相信大家都有过这样的经历:旧时无话不说的好友,你点开 ta 的朋友圈,突然发现一道横杠横在那里,ta 的动态你再也无从知晓,虽然你们因为生活或者工作的交集,还时不时见面,还寒暄。又或者,甚至删除了你,某天你想起来一声问候,却发现需要重新验证。你在朋友圈发的那些内容,在他们眼里,都是“愤青”“文青”的愤愤和不满,你的质疑和批判,都是走了极端。而你,由于种种原因,也不得不选择性屏蔽一起工作的同事,避免由于这些价值取向和认知视野的不同,引发什么争执。
我就是这么一步步走过来的。
话说,最开始觉醒的时候,我是没有意识到这个价值观和世界观的差距,会是如此不可跨越的鸿沟,我的微博和微信对所有人都是开放的。后来,发生了几件事,才让我渐渐明白,某些话题,是只能跟特定的人去谈论的。对我印象最深刻的,有两件事。一件事,是和我博士导师的观念冲突。我博士导师是90年代初公派美国留学的,基本上已经是半个美国人了,在学术上和教育上有他特立独行的风格,是我很尊敬的师长。2014年秋天到2015年冬天,是我逐渐觉醒的过程,那时候我内心充满了困惑,经常失眠,凌晨一两点在微博上记录思考的问题,我导师也是出于关心我思想的缘故,就会时不时地留言。比如赵 purple sun 的忌日,我转发了一条微博。我的博士导师在我微博留言说,当年他们上街,就是因为这个人的儿子倒买倒卖。我说普世价值和gongchan主义的差别,他就留言说本质上没有区别,都是打着自由的旗号,干着见不得人的勾当……当然,我非常能够理解60后的局限性,但是渐渐地,我就发觉,不能再如此公开自己的思想了,因为早就不在一个平台上对话了。

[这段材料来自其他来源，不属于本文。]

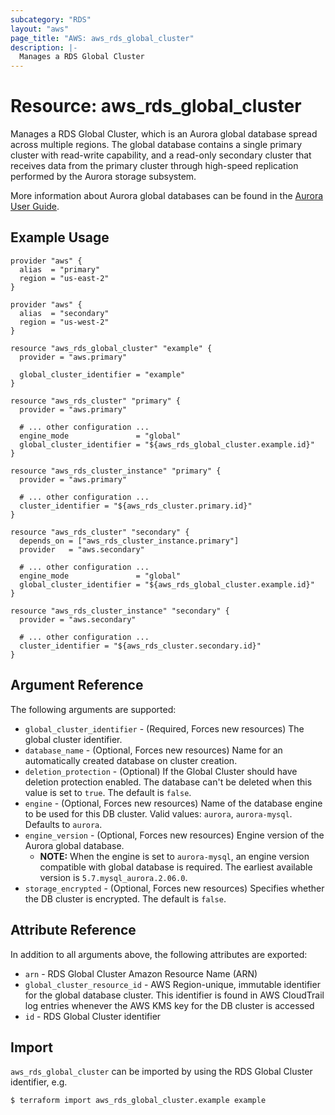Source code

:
 ```yaml
---
subcategory: "RDS"
layout: "aws"
page_title: "AWS: aws_rds_global_cluster"
description: |-
  Manages a RDS Global Cluster
---
```


# Resource: aws_rds_global_cluster

Manages a RDS Global Cluster, which is an Aurora global database spread across multiple regions. The global database contains a single primary cluster with read-write capability, and a read-only secondary cluster that receives data from the primary cluster through high-speed replication performed by the Aurora storage subsystem.

More information about Aurora global databases can be found in the [Aurora User Guide](https://docs.aws.amazon.com/AmazonRDS/latest/AuroraUserGuide/aurora-global-database.html#aurora-global-database-creating).

## Example Usage

```hcl
provider "aws" {
  alias  = "primary"
  region = "us-east-2"
}

provider "aws" {
  alias  = "secondary"
  region = "us-west-2"
}

resource "aws_rds_global_cluster" "example" {
  provider = "aws.primary"

  global_cluster_identifier = "example"
}

resource "aws_rds_cluster" "primary" {
  provider = "aws.primary"

  # ... other configuration ...
  engine_mode               = "global"
  global_cluster_identifier = "${aws_rds_global_cluster.example.id}"
}

resource "aws_rds_cluster_instance" "primary" {
  provider = "aws.primary"

  # ... other configuration ...
  cluster_identifier = "${aws_rds_cluster.primary.id}"
}

resource "aws_rds_cluster" "secondary" {
  depends_on = ["aws_rds_cluster_instance.primary"]
  provider   = "aws.secondary"

  # ... other configuration ...
  engine_mode               = "global"
  global_cluster_identifier = "${aws_rds_global_cluster.example.id}"
}

resource "aws_rds_cluster_instance" "secondary" {
  provider = "aws.secondary"

  # ... other configuration ...
  cluster_identifier = "${aws_rds_cluster.secondary.id}"
}
```

## Argument Reference

The following arguments are supported:

* `global_cluster_identifier` - (Required, Forces new resources) The global cluster identifier.
* `database_name` - (Optional, Forces new resources) Name for an automatically created database on cluster creation.
* `deletion_protection` - (Optional) If the Global Cluster should have deletion protection enabled. The database can't be deleted when this value is set to `true`. The default is `false`.
* `engine` - (Optional, Forces new resources) Name of the database engine to be used for this DB cluster. Valid values: `aurora`, `aurora-mysql`. Defaults to `aurora`.
* `engine_version` - (Optional, Forces new resources) Engine version of the Aurora global database.
  * **NOTE:** When the engine is set to `aurora-mysql`, an engine version compatible with global database is required. The earliest available version is `5.7.mysql_aurora.2.06.0`.
* `storage_encrypted` - (Optional, Forces new resources) Specifies whether the DB cluster is encrypted. The default is `false`.

## Attribute Reference

In addition to all arguments above, the following attributes are exported:

* `arn` - RDS Global Cluster Amazon Resource Name (ARN)
* `global_cluster_resource_id` - AWS Region-unique, immutable identifier for the global database cluster. This identifier is found in AWS CloudTrail log entries whenever the AWS KMS key for the DB cluster is accessed
* `id` - RDS Global Cluster identifier

## Import

`aws_rds_global_cluster` can be imported by using the RDS Global Cluster identifier, e.g.

```
$ terraform import aws_rds_global_cluster.example example
```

还有一件事,给我触动很大。去年发了条有关#庚款百年#的朋友圈,说:美帝骨子里是热心肠,当年灭了义和团之后和清政府签的辛丑条约,拿的银子全以庚子赔款还回来了,建的清华不说,还栽培了一批民国牛人,钱学森,胡适,梅贻琦等等。英国、法国、比利时相继“跟风”,分别培养的钱钟书,钱三强…而且这笔钱在台湾新竹清华大学用到本世纪初。所以某些人到底在仇恨美帝什么?立马就有交情多年的大学同学骂我:“你以为你是当代鲁迅啊?看了几本书几篇帖子你真把自己当公知了啊?”“你确定你不是美分党?那我们是不是该跪舔美帝了?”“你赶紧移民吧”。当时听到这样的评价,我非常震惊,也很寒心,遭到这样没有来由的批评,一时手足无措。当然,我一直主张的是,qimeng不是强制灌输,而是自我觉醒,是通过读书、思考和辩论把儿时喝的毒奶全部吐出来。所以,我依旧是抱着开放的心态,和他们相处,我觉得只要他们肯寻找真相,迟早有一天会醒悟的,他们缺的,只是一个契机罢了。慢慢的,我也发现,有些人还是被我影响了的,再后来无意间谈论一些什么话题,我发现他们也并非我想的那般糊涂。虽然,大家聚会的时候,其乐融融,心照不宣,从来不会谈论那些话题。即便有人要跟我谈论一些什么东西,我也是打个哈哈,掠过去。
只不过呢,“愤青”“文青”的标签被贴的多了,有时候我还是会不自觉怀疑自己,我是这个体制培养出来的,现在依旧留在这体制内,却天性具有这么强的反叛和质疑的精神,是不是太格格不入了?我是不是该闭嘴的好?
周冲老师的这段话,我越来越有感触,所谓:人生难得一知己,千古知音最难觅。对于某些不再联系的旧时好友,或者正在渐行渐远的好友,我也依旧遥祝你们各自安好。
真正的知己可遇而不可求,或许终其一生,我们也遇见不了邝文美,遇见不了子期,遇见不了莱纳德。这真是遗憾。 但在遗憾之前,你一定要问一句自己:那些明亮的人,如果与你相遇,你是否有与之相匹配的分量?不至于成为廉价的信徒(也必成为廉价的叛徒),而是终生的至交。